It’s difficult to seek forgiveness. It’s especially difficult to seek forgiveness for the same actions over and over again.
We might be quick to apologize to the friend, spouse, or child we’ve sinned against on one day, and loathe to do it another. When we begin to feel trapped in patterns of sin, our sense of guilt compounds and tempts us to find refuge in pride. Within this fortress, we succumb to the lie that it’s safer to excuse our sin than it is to repent of it.
When Jesus told Peter to extend forgiveness not seven times, but seventy-seven, he made a point about forgiving freely in light of the extravagant forgiveness we’ve received (Matt. 18:21-35). But if we consider the reverse application, we’re encouraged to seek forgiveness not just seven times, but seventy-seven times.
Anger is a pervasive temptation and sin in my life. Being a mom has compounded this tendency, as little sinners poke and prod what’s already deeply entrenched in my heart. I have to ask my children for forgiveness often.
“Please forgive Mommy for being impatient with you.”
“Please forgive Mommy for speaking harshly to you.”
“Please forgive Mommy for yelling in anger when I should have corrected you in love.”
Sometimes, this isn’t hard to do at all. But when I’ve yelled again, just five minutes after apologizing for that very same thing, it’s hard to humble myself. When it hasn’t been a moment of frustration but a day of irritation, it’s easier to feed pride. Instead of seeking forgiveness again as I should—forgiveness that will assuredly be granted by my Father—I justify that this time the harsh words were warranted. I comfort myself with the delusion that my anger is actually “tough love” towards my wayward child. And when I feed these patterns of pride, God opposes me and the hold of sin tightens. Grace is reserved for the humble.
So I lash out more, I speak through gritted teeth more, I withdraw and proclaim “I’ve had it!” more. I dig my heels in, desperately trying to prove that I am in the right, that my sin is excusable and understandable—because pride prevents me from seeking forgiveness for the seventy-seventh time and then turning from sin in repentance.
The Remedy of Remembering
Remembering that Jesus paid the penalty for our sin is what sends us back again for forgiveness. Those we have hurt may not always forgive us, but our Father will. We don’t need to hide behind the fig leaves of shame as Adam and Eve did, because God covered us in the blood of his Son. We need not fear condemnation. We might be surprised that we’ve blown it again, but God isn’t. No sin surprises him, no shame deters him, no patterns or proclivities will push him away. Nothing will separate us from his love in Christ!

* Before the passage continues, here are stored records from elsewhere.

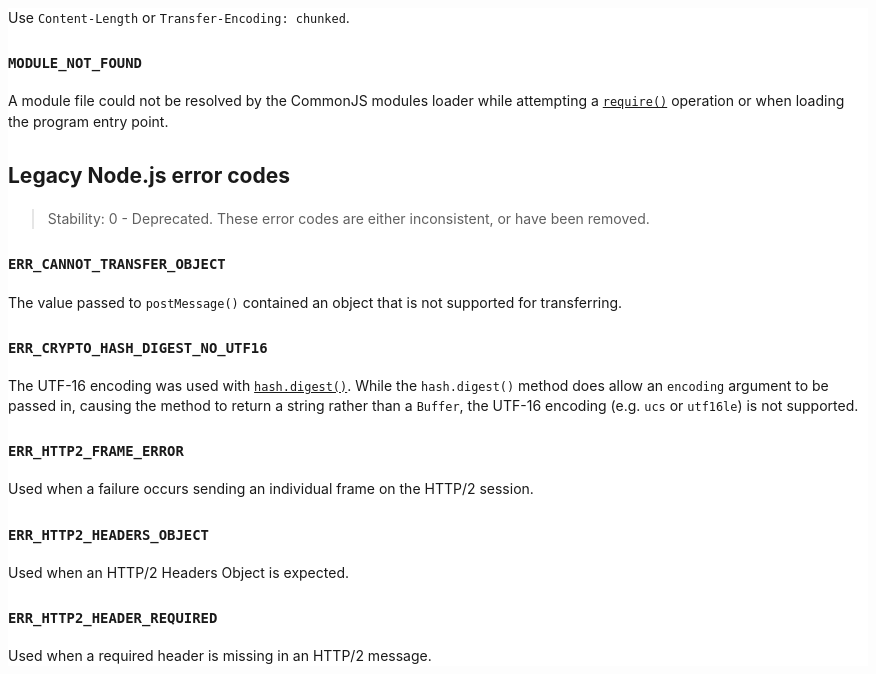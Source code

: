 Use `Content-Length` or `Transfer-Encoding: chunked`.

<a id="MODULE_NOT_FOUND"></a>

### `MODULE_NOT_FOUND`



A module file could not be resolved by the CommonJS modules loader while
attempting a [`require()`][] operation or when loading the program entry point.

## Legacy Node.js error codes

> Stability: 0 - Deprecated. These error codes are either inconsistent, or have
> been removed.

<a id="ERR_CANNOT_TRANSFER_OBJECT"></a>

### `ERR_CANNOT_TRANSFER_OBJECT`



The value passed to `postMessage()` contained an object that is not supported
for transferring.

<a id="ERR_CRYPTO_HASH_DIGEST_NO_UTF16"></a>

### `ERR_CRYPTO_HASH_DIGEST_NO_UTF16`



The UTF-16 encoding was used with [`hash.digest()`][]. While the
`hash.digest()` method does allow an `encoding` argument to be passed in,
causing the method to return a string rather than a `Buffer`, the UTF-16
encoding (e.g. `ucs` or `utf16le`) is not supported.

<a id="ERR_HTTP2_FRAME_ERROR"></a>

### `ERR_HTTP2_FRAME_ERROR`



Used when a failure occurs sending an individual frame on the HTTP/2
session.

<a id="ERR_HTTP2_HEADERS_OBJECT"></a>

### `ERR_HTTP2_HEADERS_OBJECT`



Used when an HTTP/2 Headers Object is expected.

<a id="ERR_HTTP2_HEADER_REQUIRED"></a>

### `ERR_HTTP2_HEADER_REQUIRED`



Used when a required header is missing in an HTTP/2 message.


[ES Module]: esm.md
[ICU]: intl.md#internationalization-support
[JSON Web Key Elliptic Curve Registry]: https://www.iana.org/assignments/jose/jose.xhtml#web-key-elliptic-curve
[JSON Web Key Types Registry]: https://www.iana.org/assignments/jose/jose.xhtml#web-key-types
[Node.js error codes]: #nodejs-error-codes
[Permission Model]: permissions.md#permission-model
[RFC 7230 Section 3]: https://tools.ietf.org/html/rfc7230#section-3
[Subresource Integrity specification]: https://www.w3.org/TR/SRI/#the-integrity-attribute
[V8's stack trace API]: https://v8.dev/docs/stack-trace-api
[WHATWG Supported Encodings]: util.md#whatwg-supported-encodings
[WHATWG URL API]: url.md#the-whatwg-url-api
[`"exports"`]: packages.md#exports
[`"imports"`]: packages.md#imports
[`'uncaughtException'`]: process.md#event-uncaughtexception
[`--disable-proto=throw`]: cli.md#--disable-protomode
[`--force-fips`]: cli.md#--force-fips
[`--no-addons`]: cli.md#--no-addons
[`Class: assert.AssertionError`]: assert.md#class-assertassertionerror
[`ERR_INVALID_ARG_TYPE`]: #err_invalid_arg_type
[`ERR_MISSING_MESSAGE_PORT_IN_TRANSFER_LIST`]: #err_missing_message_port_in_transfer_list
[`ERR_MISSING_TRANSFERABLE_IN_TRANSFER_LIST`]: #err_missing_transferable_in_transfer_list
[`EventEmitter`]: events.md#class-eventemitter
[`MessagePort`]: worker_threads.md#class-messageport
[`Object.getPrototypeOf`]: https://developer.mozilla.org/en-US/docs/Web/JavaScript/Reference/Global_Objects/Object/getPrototypeOf
[`Object.setPrototypeOf`]: https://developer.mozilla.org/en-US/docs/Web/JavaScript/Reference/Global_Objects/Object/setPrototypeOf
[`REPL`]: repl.md
[`ServerResponse`]: http.md#class-httpserverresponse
[`Writable`]: stream.md#class-streamwritable
[`child_process`]: child_process.md
[`cipher.getAuthTag()`]: crypto.md#ciphergetauthtag
[`crypto.getDiffieHellman()`]: crypto.md#cryptogetdiffiehellmangroupname
[`crypto.scrypt()`]: crypto.md#cryptoscryptpassword-salt-keylen-options-callback
[`crypto.scryptSync()`]: crypto.md#cryptoscryptsyncpassword-salt-keylen-options
[`crypto.timingSafeEqual()`]: crypto.md#cryptotimingsafeequala-b
[`dgram.connect()`]: dgram.md#socketconnectport-address-callback
[`dgram.createSocket()`]: dgram.md#dgramcreatesocketoptions-callback
[`dgram.disconnect()`]: dgram.md#socketdisconnect
[`dgram.remoteAddress()`]: dgram.md#socketremoteaddress
[`errno`(3) man page]: https://man7.org/linux/man-pages/man3/errno.3.html
[`fs.Dir`]: fs.md#class-fsdir
[`fs.cp()`]: fs.md#fscpsrc-dest-options-callback
[`fs.readFileSync`]: fs.md#fsreadfilesyncpath-options
[`fs.readdir`]: fs.md#fsreaddirpath-options-callback
[`fs.symlink()`]: fs.md#fssymlinktarget-path-type-callback
[`fs.symlinkSync()`]: fs.md#fssymlinksynctarget-path-type
[`fs.unlink`]: fs.md#fsunlinkpath-callback
[`fs`]: fs.md
[`hash.digest()`]: crypto.md#hashdigestencoding
[`hash.update()`]: crypto.md#hashupdatedata-inputencoding
[`http`]: http.md
[`https`]: https.md
[`libuv Error handling`]: https://docs.libuv.org/en/v1.x/errors.html
[`net.Socket.write()`]: net.md#socketwritedata-encoding-callback
[`net`]: net.md
[`new URL(input)`]: url.md#new-urlinput-base
[`new URLSearchParams(iterable)`]: url.md#new-urlsearchparamsiterable
[`package.json`]: packages.md#nodejs-packagejson-field-definitions
[`postMessage()`]: worker_threads.md#portpostmessagevalue-transferlist
[`process.on('exit')`]: process.md#event-exit
[`process.send()`]: process.md#processsendmessage-sendhandle-options-callback
[`process.setUncaughtExceptionCaptureCallback()`]: process.md#processsetuncaughtexceptioncapturecallbackfn
[`readable._read()`]: stream.md#readable_readsize
[`require('node:crypto').setEngine()`]: crypto.md#cryptosetengineengine-flags
[`require()`]: modules.md#requireid
[`server.close()`]: net.md#serverclosecallback
[`server.listen()`]: net.md#serverlisten
[`sign.sign()`]: crypto.md#signsignprivatekey-outputencoding
[`stream.pipe()`]: stream.md#readablepipedestination-options
[`stream.push()`]: stream.md#readablepushchunk-encoding
[`stream.unshift()`]: stream.md#readableunshiftchunk-encoding
[`stream.write()`]: stream.md#writablewritechunk-encoding-callback
[`subprocess.kill()`]: child_process.md#subprocesskillsignal
[`subprocess.send()`]: child_process.md#subprocesssendmessage-sendhandle-options-callback
[`url.parse()`]: url.md#urlparseurlstring-parsequerystring-slashesdenotehost
[`util.getSystemErrorName(error.errno)`]: util.md#utilgetsystemerrornameerr
[`util.inspect()`]: util.md#utilinspectobject-options
[`util.parseArgs()`]: util.md#utilparseargsconfig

Remembering this guards us against condemnation and frees us from our elusive search for excuses. It gives us hope through our failure and comfort as we battle sin.
The Remedy of Returning
God invites us to come back, over and over again, to drink at the well of his forgiveness. He watches for his prodigal sons and daughters so he can rush to welcome us. He looks for the lost sheep and rejoices at its return. He comforts the tears of the sinful woman who weeps at his feet.
When we return to our Father, knowing the depth of our guilt, we will marvel all the more at his grace. Confessing a first time is easy, confessing the seventy-seventh time keenly reminds us that our standing before God is not based on merit but mercy. So we cry with David, “Against you, you only, have I sinned and done what is evil in your sight,” and according to his steadfast love and abundant mercy, God blots our transgressions and cleanses us of our sin (Psalm 51:1,4) He’s never ashamed of us when we sheepishly seek forgiveness one more time. He’s already given it at the cross. Before the foundations of the earth were created, he determined to love us. Before our sinful words were spoken or our sinful actions taken, he chose to save us. In absolute knowledge of every act of rebellion we would ever commit, he came to redeem us.
The Remedy of Relying
The assurance of our forgiveness drives our repentance. Repentance is more than just feeling sad or sorry for sin, it’s actively walking towards God in obedience. Those new actions are enabled by the Holy Spirit. We might be able to modify certain behaviors and alter certain mindsets, but we cannot transform our hearts. When we act in reliance on the Holy Spirit, he strengthens us to change—when we sow seeds of righteousness, he produces the fruit of holiness. We’re not slaves to sin! God can help me speak patiently to my children, just as he can help you respect your spouse, fight lust, or resist gossip.
When our sin casts us before the throne of grace, God will never cast us away. Then, we can go back to our friends and family to seek forgiveness for the seventy-seventh time, strengthened with the hope that God will be faithful to transform us into his likeness, one degree of glory at a time. His work isn’t done yet. And we will continue seeking forgiveness until it is.